Start of THE DATA

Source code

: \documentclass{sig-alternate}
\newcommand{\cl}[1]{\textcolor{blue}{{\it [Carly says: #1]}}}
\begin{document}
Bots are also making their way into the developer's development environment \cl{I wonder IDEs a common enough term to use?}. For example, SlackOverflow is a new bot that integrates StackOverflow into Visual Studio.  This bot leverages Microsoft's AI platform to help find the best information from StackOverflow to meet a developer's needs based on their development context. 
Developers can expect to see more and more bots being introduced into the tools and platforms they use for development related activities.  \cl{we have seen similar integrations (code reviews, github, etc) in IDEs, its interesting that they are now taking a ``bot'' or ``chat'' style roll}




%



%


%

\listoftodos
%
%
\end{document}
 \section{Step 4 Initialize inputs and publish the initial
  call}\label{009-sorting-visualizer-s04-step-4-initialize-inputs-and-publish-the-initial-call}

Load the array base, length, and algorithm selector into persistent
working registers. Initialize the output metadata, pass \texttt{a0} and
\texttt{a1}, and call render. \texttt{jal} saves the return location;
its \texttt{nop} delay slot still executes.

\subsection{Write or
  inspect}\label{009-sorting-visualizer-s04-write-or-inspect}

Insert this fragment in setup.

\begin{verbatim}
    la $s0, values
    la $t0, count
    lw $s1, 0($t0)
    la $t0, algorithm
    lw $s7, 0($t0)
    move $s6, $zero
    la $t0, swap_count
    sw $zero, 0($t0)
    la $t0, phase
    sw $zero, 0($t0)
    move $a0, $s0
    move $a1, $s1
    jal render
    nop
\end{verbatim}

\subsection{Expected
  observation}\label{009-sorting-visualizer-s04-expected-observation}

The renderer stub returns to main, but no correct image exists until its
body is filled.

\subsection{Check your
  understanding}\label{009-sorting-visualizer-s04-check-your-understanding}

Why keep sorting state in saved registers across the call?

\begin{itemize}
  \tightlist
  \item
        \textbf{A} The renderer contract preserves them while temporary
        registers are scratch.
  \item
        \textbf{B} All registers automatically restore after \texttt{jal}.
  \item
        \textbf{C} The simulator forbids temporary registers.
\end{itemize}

End of THE DATA

Your output should be an exact copy of every line from the one containing "forbids temporary registers." through the end of the records.

        \textbf{C} The simulator forbids temporary registers.
\end{itemize}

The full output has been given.